Infinite series as the limit of its sequence of partial sums

[Fellowroot]

In my book, applied analysis by john hunter it gives me a strange way of stating an infinite sum that I'm still trying to understand because in my calculus books it was never described this way.

It says:

We can use the definition of the convergence of a sequence to define the sum of an infinite series as the limit of its sequence of partial sums. Let(x_n) be a sequence of ℝ. The sequence of partial sums (x_n) of the series ∑(x_n) is defined by s_n = ∑x_k from k=1 to n.

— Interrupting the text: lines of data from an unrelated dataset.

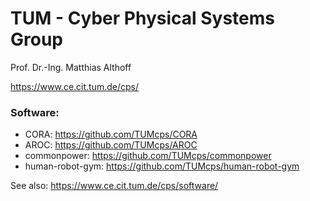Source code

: # TUM - Cyber Physical Systems Group

Prof. Dr.-Ing. Matthias Althoff

https://www.ce.cit.tum.de/cps/

### Software:
- CORA: https://github.com/TUMcps/CORA
- AROC: https://github.com/TUMcps/AROC
- commonpower: https://github.com/TUMcps/commonpower
- human-robot-gym: https://github.com/TUMcps/human-robot-gym

See also: https://www.ce.cit.tum.de/cps/software/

I just need someone to explain to me how an infinite series is the limit of a sequence of partial sums.

 

[Mark44]

In my book, applied analysis by john hunter it gives me a strange way of stating an infinite sum that I'm still trying to understand because in my calculus books it was never described this way.

I'm very surprised it wasn't in your calculus book, as what you describe is not a strange way of defining the sum of an infinite series. The usual definition of the sum of a convergent infinite series is in terms of the sequence of partial sums.

It says:

We can use the definition of the convergence of a sequence to define the sum of an infinite series as the limit of its sequence of partial sums. Let(x_n) be a sequence of ℝ. The sequence of partial sums (x_n) of the series ∑(x_n) is defined by s_n = ∑x_k from k=1 to n.

I just need someone to explain to me how an infinite series is the limit of a sequence of partial sums.

Consider this series: $\sum_{k = 1}^{\infty}a_k = \sum_{k=1}^{\infty}\frac 1 {2^k} = \frac 1 {2^1} + \frac 1 {2^2} + \frac 1 {2^3} + \dots = \frac 1 2 + \frac 1 4 + \frac 1 8 + \dots$
This is a convergent geometric series that is known to converge to 1.

The sequence of partial sums S_n = $\{\frac 1 2, \frac 3 4, \frac 7 8, \dots, \frac{2^{n - 1}} {2^n}, \dots\}$.
Here $S_1 = a_1, S_2 = a_1 + a_2, S_3 = a_1 + a_2 + a_3, \dots$

The series converges to 1 because the sequence of partial sums converges to 1. Hopefully that's clear to you.

 

[Fellowroot]

Okay, now that I'm looking at it, its more than obvious. The red flag that got me was that it mentioned the word sequence and I didn't really get that because I always viewed this as a series not a sequence, as if they were different.

But as you have shown me, while you are calculating the series you can take those incremental sums and make a sequence out of it. The limit of the sequence should be what the infinite sum converges to. Its just another way to view the series.

 

[Mark44]

Okay, now that I'm looking at it, its more than obvious. The red flag that got me was that it mentioned the word sequence and I didn't really get that because I always viewed this as a series not a sequence, as if they were different.

Well, a series is different from a sequence -- I hope you understand that. A sequence is essentially a list of numbers, and a series is the sum (finite or infinite) of the terms in the series.

When you're working with a series there are two sequences to consider: (1) the sequence of terms ($a_0, a_1, a_2,$ and so on) and the sequence of partial sums ($S_0, S_1, S_2,$ and so on). In my previous post I explained where the terms in the sequence of partial sums come from.

But as you have shown me, while you are calculating the series you can take those incremental sums and make a sequence out of it. The limit of the sequence should be what the infinite sum converges to. Its just another way to view the series.

Correct.